→ **The problem**: Read through the entries below and copy each line where "сайте" turns up.
==== Supplied records ====
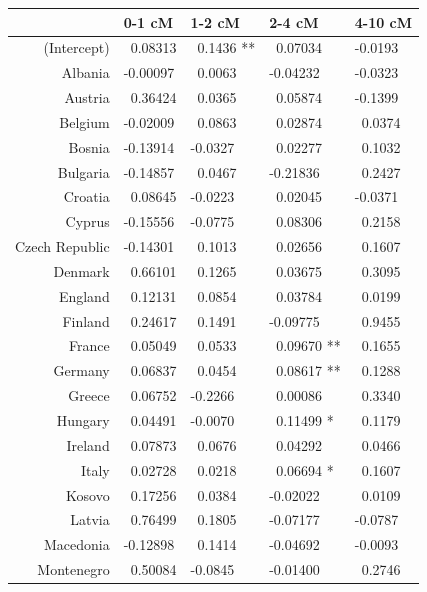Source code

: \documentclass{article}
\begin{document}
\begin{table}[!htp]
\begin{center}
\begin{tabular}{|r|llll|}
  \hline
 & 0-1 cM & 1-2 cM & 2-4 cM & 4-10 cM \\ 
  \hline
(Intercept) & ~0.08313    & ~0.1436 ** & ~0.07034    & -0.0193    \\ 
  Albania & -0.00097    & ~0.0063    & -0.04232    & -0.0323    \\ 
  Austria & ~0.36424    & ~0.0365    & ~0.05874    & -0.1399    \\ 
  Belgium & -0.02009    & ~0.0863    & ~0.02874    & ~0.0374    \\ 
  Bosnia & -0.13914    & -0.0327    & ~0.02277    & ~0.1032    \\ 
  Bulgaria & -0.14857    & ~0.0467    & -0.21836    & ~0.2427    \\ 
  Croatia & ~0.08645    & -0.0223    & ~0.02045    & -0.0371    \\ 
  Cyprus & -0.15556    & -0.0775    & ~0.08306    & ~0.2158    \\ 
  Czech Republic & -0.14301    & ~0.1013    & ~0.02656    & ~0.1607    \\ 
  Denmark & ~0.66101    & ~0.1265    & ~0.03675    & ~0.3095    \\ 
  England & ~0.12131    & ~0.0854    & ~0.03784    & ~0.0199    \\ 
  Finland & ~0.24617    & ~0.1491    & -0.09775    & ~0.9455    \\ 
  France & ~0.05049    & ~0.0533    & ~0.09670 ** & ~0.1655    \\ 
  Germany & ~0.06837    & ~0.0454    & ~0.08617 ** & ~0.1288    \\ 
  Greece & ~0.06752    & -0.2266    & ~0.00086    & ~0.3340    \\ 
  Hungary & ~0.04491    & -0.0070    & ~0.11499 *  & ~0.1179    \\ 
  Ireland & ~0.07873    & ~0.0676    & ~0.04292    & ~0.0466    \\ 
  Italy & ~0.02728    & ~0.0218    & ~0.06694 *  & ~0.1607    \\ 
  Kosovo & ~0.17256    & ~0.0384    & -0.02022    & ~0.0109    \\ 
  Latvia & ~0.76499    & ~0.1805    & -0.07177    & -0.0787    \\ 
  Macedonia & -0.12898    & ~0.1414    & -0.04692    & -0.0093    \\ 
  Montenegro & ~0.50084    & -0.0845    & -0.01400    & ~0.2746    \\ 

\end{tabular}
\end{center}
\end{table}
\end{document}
====
==== Supplied records ====
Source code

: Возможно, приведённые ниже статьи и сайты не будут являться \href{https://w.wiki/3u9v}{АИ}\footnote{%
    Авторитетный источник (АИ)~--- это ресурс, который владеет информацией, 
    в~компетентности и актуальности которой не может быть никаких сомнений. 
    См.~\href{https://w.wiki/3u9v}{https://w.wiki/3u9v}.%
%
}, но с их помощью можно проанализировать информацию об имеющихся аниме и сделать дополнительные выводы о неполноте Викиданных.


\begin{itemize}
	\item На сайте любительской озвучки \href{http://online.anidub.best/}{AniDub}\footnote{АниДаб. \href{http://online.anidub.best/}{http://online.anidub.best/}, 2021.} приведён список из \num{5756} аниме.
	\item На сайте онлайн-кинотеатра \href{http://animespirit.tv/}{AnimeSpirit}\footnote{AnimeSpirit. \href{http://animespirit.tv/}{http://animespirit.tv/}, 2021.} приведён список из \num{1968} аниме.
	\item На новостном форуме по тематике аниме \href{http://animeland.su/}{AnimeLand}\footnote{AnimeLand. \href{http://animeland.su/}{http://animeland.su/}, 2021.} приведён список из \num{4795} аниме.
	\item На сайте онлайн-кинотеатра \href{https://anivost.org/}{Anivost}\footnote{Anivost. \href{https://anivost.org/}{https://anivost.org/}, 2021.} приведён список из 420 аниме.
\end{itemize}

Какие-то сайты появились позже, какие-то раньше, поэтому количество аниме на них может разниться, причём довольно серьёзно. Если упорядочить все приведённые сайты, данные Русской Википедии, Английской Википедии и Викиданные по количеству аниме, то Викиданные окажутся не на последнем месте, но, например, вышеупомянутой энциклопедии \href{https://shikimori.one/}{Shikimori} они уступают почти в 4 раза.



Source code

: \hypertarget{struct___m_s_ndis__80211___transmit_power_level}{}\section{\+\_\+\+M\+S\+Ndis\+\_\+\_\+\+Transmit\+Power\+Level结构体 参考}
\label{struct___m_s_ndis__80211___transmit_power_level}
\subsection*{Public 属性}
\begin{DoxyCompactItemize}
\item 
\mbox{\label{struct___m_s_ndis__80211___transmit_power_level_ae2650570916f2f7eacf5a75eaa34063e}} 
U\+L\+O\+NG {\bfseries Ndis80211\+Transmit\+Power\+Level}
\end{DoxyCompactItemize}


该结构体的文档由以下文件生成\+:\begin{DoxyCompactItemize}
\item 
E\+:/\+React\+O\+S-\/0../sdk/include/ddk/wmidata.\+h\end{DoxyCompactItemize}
====
==== Supplied records ====
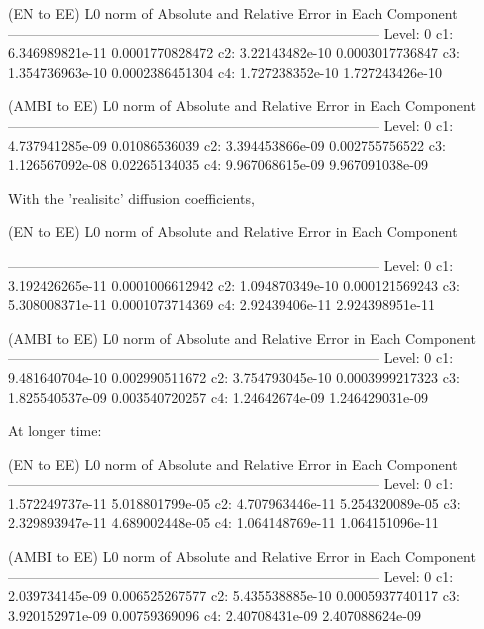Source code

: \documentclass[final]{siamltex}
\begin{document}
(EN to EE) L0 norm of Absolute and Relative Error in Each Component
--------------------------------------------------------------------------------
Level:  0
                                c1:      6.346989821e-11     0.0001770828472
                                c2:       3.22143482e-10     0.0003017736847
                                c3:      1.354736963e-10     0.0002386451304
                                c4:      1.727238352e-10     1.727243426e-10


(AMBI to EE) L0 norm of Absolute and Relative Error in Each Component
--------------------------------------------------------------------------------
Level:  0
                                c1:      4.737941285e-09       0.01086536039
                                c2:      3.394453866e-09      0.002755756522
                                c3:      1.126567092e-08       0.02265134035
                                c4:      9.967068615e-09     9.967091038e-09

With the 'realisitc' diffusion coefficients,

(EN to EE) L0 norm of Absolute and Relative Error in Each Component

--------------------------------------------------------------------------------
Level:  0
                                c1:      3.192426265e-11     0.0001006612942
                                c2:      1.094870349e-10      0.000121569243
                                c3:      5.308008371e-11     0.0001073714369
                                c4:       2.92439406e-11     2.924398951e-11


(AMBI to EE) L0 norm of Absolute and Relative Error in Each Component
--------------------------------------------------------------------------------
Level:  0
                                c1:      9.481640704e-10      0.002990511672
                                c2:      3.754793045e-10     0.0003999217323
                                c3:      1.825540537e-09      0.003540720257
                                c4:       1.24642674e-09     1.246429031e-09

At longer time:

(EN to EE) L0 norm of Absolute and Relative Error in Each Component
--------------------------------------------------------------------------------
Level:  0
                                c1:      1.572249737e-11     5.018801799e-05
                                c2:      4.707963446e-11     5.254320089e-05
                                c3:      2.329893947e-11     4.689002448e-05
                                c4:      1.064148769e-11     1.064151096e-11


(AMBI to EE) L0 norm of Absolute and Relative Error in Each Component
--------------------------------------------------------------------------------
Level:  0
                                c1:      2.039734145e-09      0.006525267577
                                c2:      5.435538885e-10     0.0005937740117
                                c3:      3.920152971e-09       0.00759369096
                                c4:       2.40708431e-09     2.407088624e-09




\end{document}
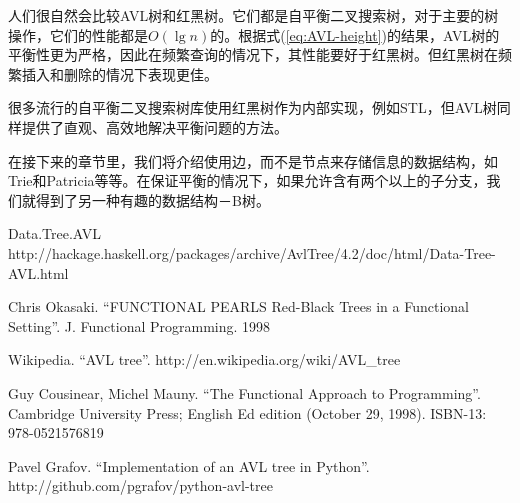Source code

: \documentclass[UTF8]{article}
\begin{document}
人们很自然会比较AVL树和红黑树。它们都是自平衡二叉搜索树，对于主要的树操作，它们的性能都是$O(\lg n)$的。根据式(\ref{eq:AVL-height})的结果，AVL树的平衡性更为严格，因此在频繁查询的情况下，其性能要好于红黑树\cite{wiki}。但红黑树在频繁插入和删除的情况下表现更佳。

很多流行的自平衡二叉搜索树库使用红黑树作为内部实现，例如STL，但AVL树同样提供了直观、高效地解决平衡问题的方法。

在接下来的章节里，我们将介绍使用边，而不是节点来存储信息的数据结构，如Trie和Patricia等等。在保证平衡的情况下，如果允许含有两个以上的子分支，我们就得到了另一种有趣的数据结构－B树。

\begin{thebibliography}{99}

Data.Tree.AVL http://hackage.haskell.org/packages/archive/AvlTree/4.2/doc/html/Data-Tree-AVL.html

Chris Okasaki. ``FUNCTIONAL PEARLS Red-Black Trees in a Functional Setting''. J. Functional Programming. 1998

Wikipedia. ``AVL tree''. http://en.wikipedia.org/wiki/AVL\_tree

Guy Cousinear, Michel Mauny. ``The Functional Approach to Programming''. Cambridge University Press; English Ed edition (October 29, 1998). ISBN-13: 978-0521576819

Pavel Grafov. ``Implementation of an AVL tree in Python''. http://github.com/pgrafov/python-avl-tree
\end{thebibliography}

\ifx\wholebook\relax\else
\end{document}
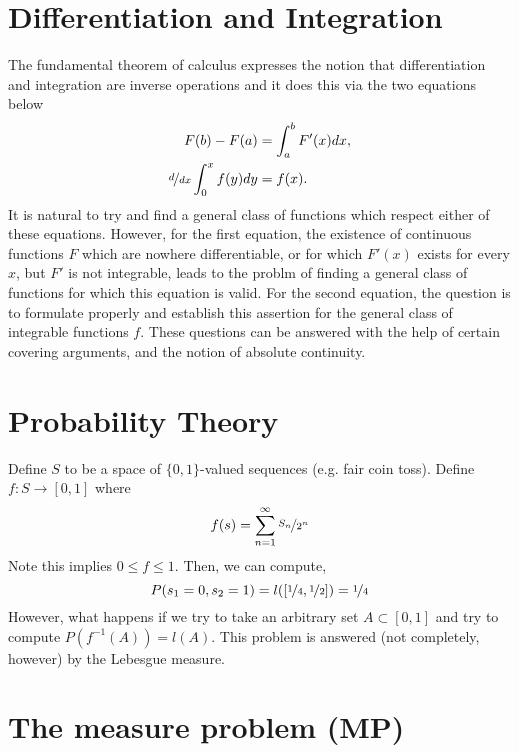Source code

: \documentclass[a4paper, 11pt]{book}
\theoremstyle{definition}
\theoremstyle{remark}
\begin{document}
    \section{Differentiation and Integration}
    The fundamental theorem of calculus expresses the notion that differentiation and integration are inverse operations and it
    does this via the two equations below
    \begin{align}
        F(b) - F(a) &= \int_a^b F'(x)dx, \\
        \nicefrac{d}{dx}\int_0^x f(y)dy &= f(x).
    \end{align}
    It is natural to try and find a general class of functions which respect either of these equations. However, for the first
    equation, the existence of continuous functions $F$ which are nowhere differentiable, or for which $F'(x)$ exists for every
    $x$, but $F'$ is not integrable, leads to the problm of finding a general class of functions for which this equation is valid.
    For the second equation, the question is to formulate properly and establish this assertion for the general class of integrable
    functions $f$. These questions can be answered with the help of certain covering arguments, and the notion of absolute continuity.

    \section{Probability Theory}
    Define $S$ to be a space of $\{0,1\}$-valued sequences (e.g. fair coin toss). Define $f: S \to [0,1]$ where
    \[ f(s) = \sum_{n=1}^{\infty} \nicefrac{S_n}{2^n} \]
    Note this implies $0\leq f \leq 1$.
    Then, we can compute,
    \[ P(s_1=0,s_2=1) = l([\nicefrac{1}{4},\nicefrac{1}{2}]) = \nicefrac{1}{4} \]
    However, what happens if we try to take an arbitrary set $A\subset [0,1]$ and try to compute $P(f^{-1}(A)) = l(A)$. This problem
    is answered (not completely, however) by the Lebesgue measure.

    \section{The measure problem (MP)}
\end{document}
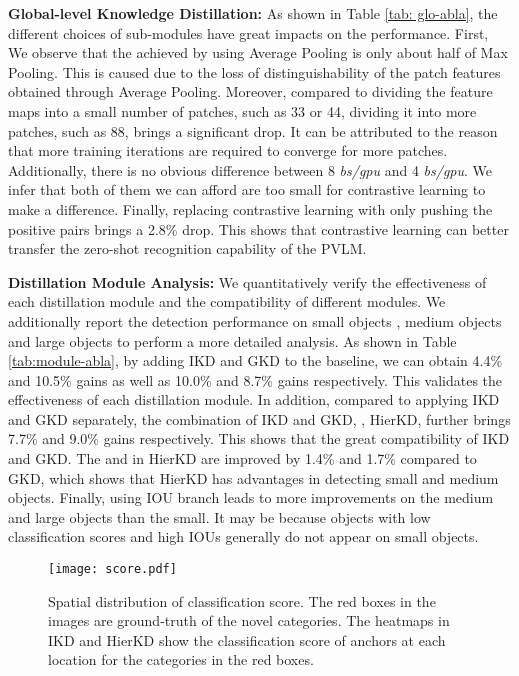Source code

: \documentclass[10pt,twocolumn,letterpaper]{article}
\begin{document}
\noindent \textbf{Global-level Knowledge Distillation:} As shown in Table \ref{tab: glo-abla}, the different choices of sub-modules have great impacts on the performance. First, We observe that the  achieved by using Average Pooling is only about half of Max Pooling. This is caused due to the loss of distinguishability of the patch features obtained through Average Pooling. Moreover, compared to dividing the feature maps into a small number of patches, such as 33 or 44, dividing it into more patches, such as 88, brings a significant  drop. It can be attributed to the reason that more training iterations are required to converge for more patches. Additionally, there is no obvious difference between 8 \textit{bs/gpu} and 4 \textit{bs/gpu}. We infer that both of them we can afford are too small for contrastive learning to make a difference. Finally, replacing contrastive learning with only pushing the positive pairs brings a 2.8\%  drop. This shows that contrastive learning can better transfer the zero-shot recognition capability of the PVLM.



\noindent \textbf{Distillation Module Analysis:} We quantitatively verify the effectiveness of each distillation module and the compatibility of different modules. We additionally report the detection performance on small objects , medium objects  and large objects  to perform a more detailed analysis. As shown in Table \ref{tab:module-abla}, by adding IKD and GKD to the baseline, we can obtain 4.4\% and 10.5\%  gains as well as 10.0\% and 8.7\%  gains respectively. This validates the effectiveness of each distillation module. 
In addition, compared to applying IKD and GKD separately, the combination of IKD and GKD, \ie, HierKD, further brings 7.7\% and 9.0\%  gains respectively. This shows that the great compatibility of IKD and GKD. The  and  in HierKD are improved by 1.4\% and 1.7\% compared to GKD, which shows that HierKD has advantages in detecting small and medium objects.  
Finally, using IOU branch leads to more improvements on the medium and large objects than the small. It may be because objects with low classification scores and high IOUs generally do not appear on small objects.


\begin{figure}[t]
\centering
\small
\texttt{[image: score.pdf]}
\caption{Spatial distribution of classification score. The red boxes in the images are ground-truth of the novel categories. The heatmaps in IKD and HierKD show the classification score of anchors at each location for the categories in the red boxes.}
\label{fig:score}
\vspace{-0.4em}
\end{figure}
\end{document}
====
→ **Solution below**:
	\item На сайте любительской озвучки \href{http://online.anidub.best/}{AniDub}\footnote{АниДаб. \href{http://online.anidub.best/}{http://online.anidub.best/}, 2021.} приведён список из \num{5756} аниме.
	\item На сайте онлайн-кинотеатра \href{http://animespirit.tv/}{AnimeSpirit}\footnote{AnimeSpirit. \href{http://animespirit.tv/}{http://animespirit.tv/}, 2021.} приведён список из \num{1968} аниме.
	\item На сайте онлайн-кинотеатра \href{https://anivost.org/}{Anivost}\footnote{Anivost. \href{https://anivost.org/}{https://anivost.org/}, 2021.} приведён список из 420 аниме.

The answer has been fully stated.